A POLL conducted on social media or the comments of the public posted on Facebook or Twitter might not be the best ways to evaluate the performance of a leadership.
Such a poll might work well with grading a hotel stay or an experience at an international buffet, but not on how local or national government officials performed in the first 100 days of their terms. Did they move in the directions they declared during their campaign stops? Have the first steps toward fulfilling their promises been made? Are their priorities consistent with what they said before they got elected?
When government officials say they would rather let the public decide on their first 100 days’ performance, they meant leaving the assessment of their work to the public. Not through any formal survey or by a grading body, but the public. Let them be the judge. And the usual places where people converge to hold conversations nowadays are on social media like Facebook, Twitter and Instagram.

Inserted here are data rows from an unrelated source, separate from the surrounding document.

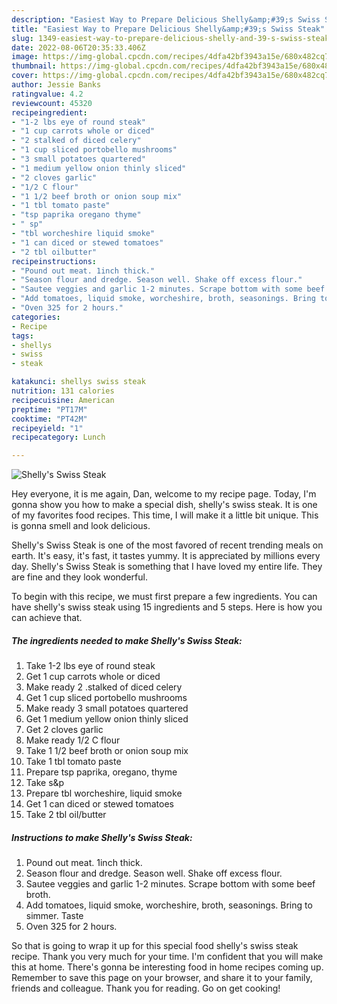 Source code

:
 ```yaml
---
description: "Easiest Way to Prepare Delicious Shelly&amp;#39;s Swiss Steak"
title: "Easiest Way to Prepare Delicious Shelly&amp;#39;s Swiss Steak"
slug: 1349-easiest-way-to-prepare-delicious-shelly-and-39-s-swiss-steak
date: 2022-08-06T20:35:33.406Z
image: https://img-global.cpcdn.com/recipes/4dfa42bf3943a15e/680x482cq70/shellys-swiss-steak-recipe-main-photo.jpg
thumbnail: https://img-global.cpcdn.com/recipes/4dfa42bf3943a15e/680x482cq70/shellys-swiss-steak-recipe-main-photo.jpg
cover: https://img-global.cpcdn.com/recipes/4dfa42bf3943a15e/680x482cq70/shellys-swiss-steak-recipe-main-photo.jpg
author: Jessie Banks
ratingvalue: 4.2
reviewcount: 45320
recipeingredient:
- "1-2 lbs eye of round steak"
- "1 cup carrots whole or diced"
- "2 stalked of diced celery"
- "1 cup sliced portobello mushrooms"
- "3 small potatoes quartered"
- "1 medium yellow onion thinly sliced"
- "2 cloves garlic"
- "1/2 C flour"
- "1 1/2 beef broth or onion soup mix"
- "1 tbl tomato paste"
- "tsp paprika oregano thyme"
- " sp"
- "tbl worcheshire liquid smoke"
- "1 can diced or stewed tomatoes"
- "2 tbl oilbutter"
recipeinstructions:
- "Pound out meat. 1inch thick."
- "Season flour and dredge. Season well. Shake off excess flour."
- "Sautee veggies and garlic 1-2 minutes. Scrape bottom with some beef broth."
- "Add tomatoes, liquid smoke, worcheshire, broth, seasonings. Bring to simmer. Taste"
- "Oven 325 for 2 hours."
categories:
- Recipe
tags:
- shellys
- swiss
- steak

katakunci: shellys swiss steak 
nutrition: 131 calories
recipecuisine: American
preptime: "PT17M"
cooktime: "PT42M"
recipeyield: "1"
recipecategory: Lunch

---
```



![Shelly&#39;s Swiss Steak](https://img-global.cpcdn.com/recipes/4dfa42bf3943a15e/680x482cq70/shellys-swiss-steak-recipe-main-photo.jpg)

Hey everyone, it is me again, Dan, welcome to my recipe page. Today, I'm gonna show you how to make a special dish, shelly&#39;s swiss steak. It is one of my favorites food recipes. This time, I will make it a little bit unique. This is gonna smell and look delicious.

Shelly&#39;s Swiss Steak is one of the most favored of recent trending meals on earth. It's easy, it's fast, it tastes yummy. It is appreciated by millions every day. Shelly&#39;s Swiss Steak is something that I have loved my entire life. They are fine and they look wonderful.




To begin with this recipe, we must first prepare a few ingredients. You can have shelly&#39;s swiss steak using 15 ingredients and 5 steps. Here is how you can achieve that.

<!--inarticleads1-->

##### The ingredients needed to make Shelly&#39;s Swiss Steak:

1. Take 1-2 lbs eye of round steak
1. Get 1 cup carrots whole or diced
1. Make ready 2 .stalked of diced celery
1. Get 1 cup sliced portobello mushrooms
1. Make ready 3 small potatoes quartered
1. Get 1 medium yellow onion thinly sliced
1. Get 2 cloves garlic
1. Make ready 1/2 C flour
1. Take 1 1/2 beef broth or onion soup mix
1. Take 1 tbl tomato paste
1. Prepare tsp paprika, oregano, thyme
1. Take  s&amp;p
1. Prepare tbl worcheshire, liquid smoke
1. Get 1 can diced or stewed tomatoes
1. Take 2 tbl oil/butter




<!--inarticleads2-->

##### Instructions to make Shelly&#39;s Swiss Steak:

1. Pound out meat. 1inch thick.
1. Season flour and dredge. Season well. Shake off excess flour.
1. Sautee veggies and garlic 1-2 minutes. Scrape bottom with some beef broth.
1. Add tomatoes, liquid smoke, worcheshire, broth, seasonings. Bring to simmer. Taste
1. Oven 325 for 2 hours.




So that is going to wrap it up for this special food shelly&#39;s swiss steak recipe. Thank you very much for your time. I'm confident that you will make this at home. There's gonna be interesting food in home recipes coming up. Remember to save this page on your browser, and share it to your family, friends and colleague. Thank you for reading. Go on get cooking!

It is easy to find in social media networks the conversations about what is happening in government, the price of cooking fuel, the sense of security on the streets. Someone posts the news about a road closure, people react by posting comments or those funny depictions called memes.
Social media is an effective venue for discussion because it connects groups of people who share relations or interests, and they can type in their comments on reactions immediately, at any time, and from anywhere. Their posts can be read right away by friends or followers.
But something happened to social media before the elections last May, and it continues into the present. Social media became a cesspool of abuse with trolls and online comments that insult, lambast, wish harm on others. A troll is slang for a person who sows discord online, according to the Collins English Dictionary. The person starts arguments or upsets people by posting nasty, inflammatory, or off-topic messages on a website, blog, social media account, to provoke readers into an emotional response or to disrupt the discussion, often for their own amusement.
So-called keyboard warriors gave rise to online comments for or against their candidates in the weeks leading to the elections. And it was known that bots were used in the campaign. Bots are robots that are activated with the use of a keyword or phrase online. When a newspaper columnist criticizes a candidate, a computer robot detects this and automatically, without human intervention, sends out a retort in the comments section. Fake accounts and fake websites were also created to put forward certain positions.
With these characteristics of social media, it is difficult to use the platform to accurately determine public sentiment. It can give an indication of the general response, but this open sphere is being populated by messages that intend to stifle exchange and control the discussion for or against a position. Then everything becomes muddled.
Published in the Sun.Star Cebu newspaper on October 09, 2016.